Many layers in this story reflect what is happening in America today: how propaganda influences people, media bias, voter suppression, voter intimidation, racial bias, and gerrymandering, to name just a few.
This book proves that the only thing worse than being an enslaved black person is to have been a formerly enslaved black person living in the south.
Much has been written about how freed slaves faced constant harassment and intimidation from whites in the decades since the emancipation proclamation of 1862. Racism has affected blacks in almost every aspect of their lives, from voting rights, property rights, segregation, job opportunities, and a criminal justice system designed to target and unfairly imprison black people.

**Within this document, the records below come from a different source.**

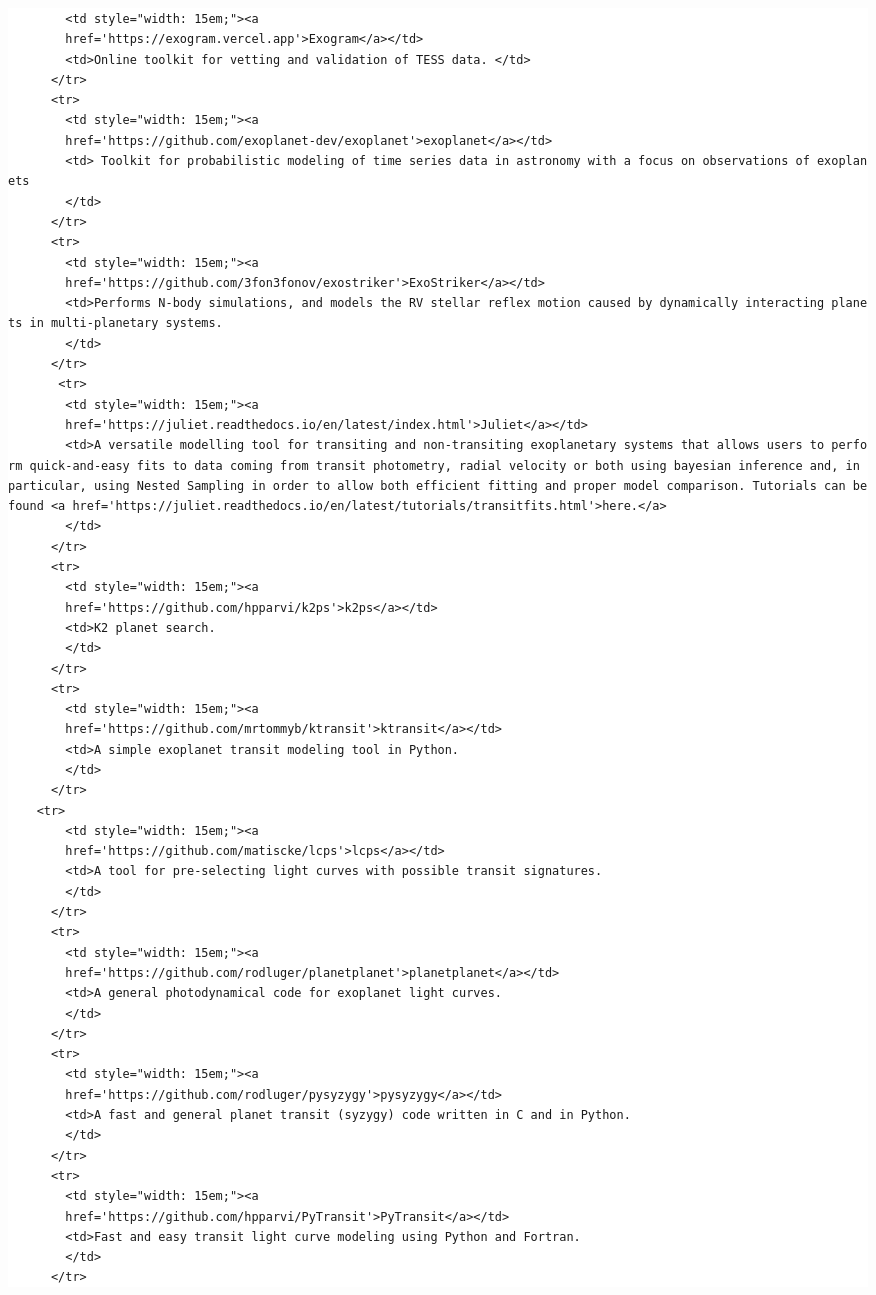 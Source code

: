             <td style="width: 15em;"><a
            href='https://exogram.vercel.app'>Exogram</a></td>
            <td>Online toolkit for vetting and validation of TESS data. </td>
          </tr>
          <tr>
            <td style="width: 15em;"><a
            href='https://github.com/exoplanet-dev/exoplanet'>exoplanet</a></td>
            <td> Toolkit for probabilistic modeling of time series data in astronomy with a focus on observations of exoplanets
            </td>
          </tr>
          <tr>
            <td style="width: 15em;"><a
            href='https://github.com/3fon3fonov/exostriker'>ExoStriker</a></td>
            <td>Performs N-body simulations, and models the RV stellar reflex motion caused by dynamically interacting planets in multi-planetary systems.
            </td>
          </tr>
           <tr>
            <td style="width: 15em;"><a
            href='https://juliet.readthedocs.io/en/latest/index.html'>Juliet</a></td>
            <td>A versatile modelling tool for transiting and non-transiting exoplanetary systems that allows users to perform quick-and-easy fits to data coming from transit photometry, radial velocity or both using bayesian inference and, in particular, using Nested Sampling in order to allow both efficient fitting and proper model comparison. Tutorials can be found <a href='https://juliet.readthedocs.io/en/latest/tutorials/transitfits.html'>here.</a>
            </td>
          </tr>
          <tr>
            <td style="width: 15em;"><a
            href='https://github.com/hpparvi/k2ps'>k2ps</a></td>
            <td>K2 planet search.
            </td>
          </tr>
          <tr>
            <td style="width: 15em;"><a
            href='https://github.com/mrtommyb/ktransit'>ktransit</a></td>
            <td>A simple exoplanet transit modeling tool in Python.
            </td>
          </tr>
        <tr>
            <td style="width: 15em;"><a
            href='https://github.com/matiscke/lcps'>lcps</a></td>
            <td>A tool for pre-selecting light curves with possible transit signatures.
            </td>
          </tr>
          <tr>
            <td style="width: 15em;"><a
            href='https://github.com/rodluger/planetplanet'>planetplanet</a></td>
            <td>A general photodynamical code for exoplanet light curves.
            </td>
          </tr>
          <tr>
            <td style="width: 15em;"><a
            href='https://github.com/rodluger/pysyzygy'>pysyzygy</a></td>
            <td>A fast and general planet transit (syzygy) code written in C and in Python.
            </td>
          </tr>
          <tr>
            <td style="width: 15em;"><a
            href='https://github.com/hpparvi/PyTransit'>PyTransit</a></td>
            <td>Fast and easy transit light curve modeling using Python and Fortran.
            </td>
          </tr> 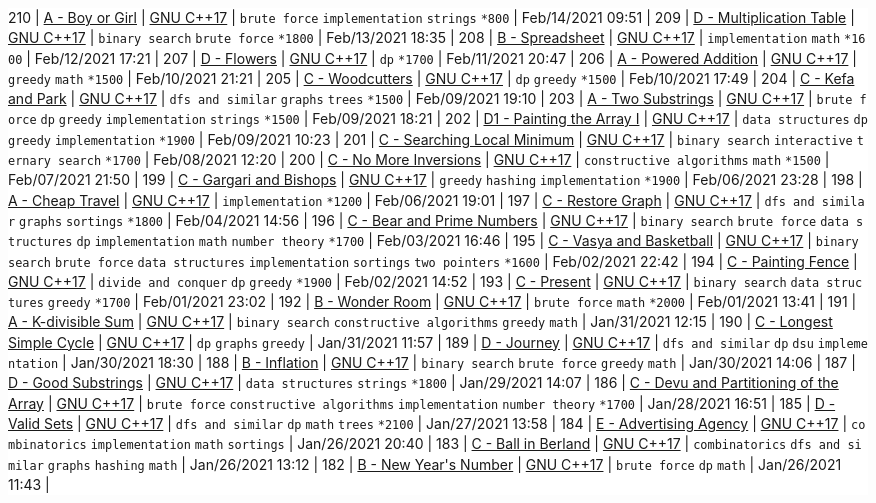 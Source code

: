 210 | [A - Boy or Girl](https://codeforces.com/contest/236/problem/A) | [GNU C++17](./codeforces/236/A.cpp) | `brute force` `implementation` `strings` `*800` | Feb/14/2021 09:51 | 
209 | [D - Multiplication Table](https://codeforces.com/contest/448/problem/D) | [GNU C++17](./codeforces/448/D.cpp) | `binary search` `brute force` `*1800` | Feb/13/2021 18:35 | 
208 | [B - Spreadsheet](https://codeforces.com/contest/1/problem/B) | [GNU C++17](./codeforces/1/B.cpp) | `implementation` `math` `*1600` | Feb/12/2021 17:21 | 
207 | [D - Flowers](https://codeforces.com/contest/474/problem/D) | [GNU C++17](./codeforces/474/D.cpp) | `dp` `*1700` | Feb/11/2021 20:47 | 
206 | [A - Powered Addition](https://codeforces.com/contest/1338/problem/A) | [GNU C++17](./codeforces/1338/A.cpp) | `greedy` `math` `*1500` | Feb/10/2021 21:21 | 
205 | [C - Woodcutters](https://codeforces.com/contest/545/problem/C) | [GNU C++17](./codeforces/545/C.cpp) | `dp` `greedy` `*1500` | Feb/10/2021 17:49 | 
204 | [C - Kefa and Park](https://codeforces.com/contest/580/problem/C) | [GNU C++17](./codeforces/580/C.cpp) | `dfs and similar` `graphs` `trees` `*1500` | Feb/09/2021 19:10 | 
203 | [A - Two Substrings](https://codeforces.com/contest/550/problem/A) | [GNU C++17](./codeforces/550/A.cpp) | `brute force` `dp` `greedy` `implementation` `strings` `*1500` | Feb/09/2021 18:21 | 
202 | [D1 - Painting the Array I](https://codeforces.com/contest/1480/problem/D1) | [GNU C++17](./codeforces/1480/D1.cpp) | `data structures` `dp` `greedy` `implementation` `*1900` | Feb/09/2021 10:23 | 
201 | [C - Searching Local Minimum](https://codeforces.com/contest/1480/problem/C) | [GNU C++17](./codeforces/1480/C.cpp) | `binary search` `interactive` `ternary search` `*1700` | Feb/08/2021 12:20 | 
200 | [C - No More Inversions](https://codeforces.com/contest/1473/problem/C) | [GNU C++17](./codeforces/1473/C.cpp) | `constructive algorithms` `math` `*1500` | Feb/07/2021 21:50 | 
199 | [C - Gargari and Bishops](https://codeforces.com/contest/463/problem/C) | [GNU C++17](./codeforces/463/C.cpp) | `greedy` `hashing` `implementation` `*1900` | Feb/06/2021 23:28 | 
198 | [A - Cheap Travel](https://codeforces.com/contest/466/problem/A) | [GNU C++17](./codeforces/466/A.cpp) | `implementation` `*1200` | Feb/06/2021 19:01 | 
197 | [C - Restore Graph](https://codeforces.com/contest/404/problem/C) | [GNU C++17](./codeforces/404/C.cpp) | `dfs and similar` `graphs` `sortings` `*1800` | Feb/04/2021 14:56 | 
196 | [C - Bear and Prime Numbers](https://codeforces.com/contest/385/problem/C) | [GNU C++17](./codeforces/385/C.cpp) | `binary search` `brute force` `data structures` `dp` `implementation` `math` `number theory` `*1700` | Feb/03/2021 16:46 | 
195 | [C - Vasya and Basketball](https://codeforces.com/contest/493/problem/C) | [GNU C++17](./codeforces/493/C.cpp) | `binary search` `brute force` `data structures` `implementation` `sortings` `two pointers` `*1600` | Feb/02/2021 22:42 | 
194 | [C - Painting Fence](https://codeforces.com/contest/448/problem/C) | [GNU C++17](./codeforces/448/C.cpp) | `divide and conquer` `dp` `greedy` `*1900` | Feb/02/2021 14:52 | 
193 | [C - Present](https://codeforces.com/contest/460/problem/C) | [GNU C++17](./codeforces/460/C.cpp) | `binary search` `data structures` `greedy` `*1700` | Feb/01/2021 23:02 | 
192 | [B - Wonder Room](https://codeforces.com/contest/466/problem/B) | [GNU C++17](./codeforces/466/B.cpp) | `brute force` `math` `*2000` | Feb/01/2021 13:41 | 
191 | [A - K-divisible Sum](https://codeforces.com/contest/1476/problem/A) | [GNU C++17](./codeforces/1476/A.cpp) | `binary search` `constructive algorithms` `greedy` `math` | Jan/31/2021 12:15 | 
190 | [C - Longest Simple Cycle](https://codeforces.com/contest/1476/problem/C) | [GNU C++17](./codeforces/1476/C.cpp) | `dp` `graphs` `greedy` | Jan/31/2021 11:57 | 
189 | [D - Journey](https://codeforces.com/contest/1476/problem/D) | [GNU C++17](./codeforces/1476/D.cpp) | `dfs and similar` `dp` `dsu` `implementation` | Jan/30/2021 18:30 | 
188 | [B - Inflation](https://codeforces.com/contest/1476/problem/B) | [GNU C++17](./codeforces/1476/B.cpp) | `binary search` `brute force` `greedy` `math` | Jan/30/2021 14:06 | 
187 | [D - Good Substrings](https://codeforces.com/contest/271/problem/D) | [GNU C++17](./codeforces/271/D.cpp) | `data structures` `strings` `*1800` | Jan/29/2021 14:07 | 
186 | [C - Devu and Partitioning of the Array](https://codeforces.com/contest/439/problem/C) | [GNU C++17](./codeforces/439/C.cpp) | `brute force` `constructive algorithms` `implementation` `number theory` `*1700` | Jan/28/2021 16:51 | 
185 | [D - Valid Sets](https://codeforces.com/contest/486/problem/D) | [GNU C++17](./codeforces/486/D.cpp) | `dfs and similar` `dp` `math` `trees` `*2100` | Jan/27/2021 13:58 | 
184 | [E - Advertising Agency](https://codeforces.com/contest/1475/problem/E) | [GNU C++17](./codeforces/1475/E.cpp) | `combinatorics` `implementation` `math` `sortings` | Jan/26/2021 20:40 | 
183 | [C - Ball in Berland](https://codeforces.com/contest/1475/problem/C) | [GNU C++17](./codeforces/1475/C.cpp) | `combinatorics` `dfs and similar` `graphs` `hashing` `math` | Jan/26/2021 13:12 | 
182 | [B - New Year's Number](https://codeforces.com/contest/1475/problem/B) | [GNU C++17](./codeforces/1475/B.cpp) | `brute force` `dp` `math` | Jan/26/2021 11:43 |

The story told in Wilmington highlights one sorry episode where a few white supremacists felt so threatened by black representation in their local government that they concocted a series of lies about a supposed planned riot by blacks. Local periodicals backed up the lies. The combined effect was to rile up a white population intent on preventing blacks from voting or being elected into positions of authority. After the killings, the white supremacists elected themselves into various government positions. They then justified their actions to a thankful white population by claiming to have saved the city from black rule.
Author David Zucchino summarizes the events precisely in the epilogue:
They had murdered black men with impunity. They had robbed black citizens of their right to vote and hold public office. They had forcibly removed elected officials from office, then banished them forever. They had driven hundreds of black citizens from their jobs and their homes. They had turned a black-majority city into a white citadel.
This book won the Pulitzer Prize for nonfiction in 2021. I encourage you to read it.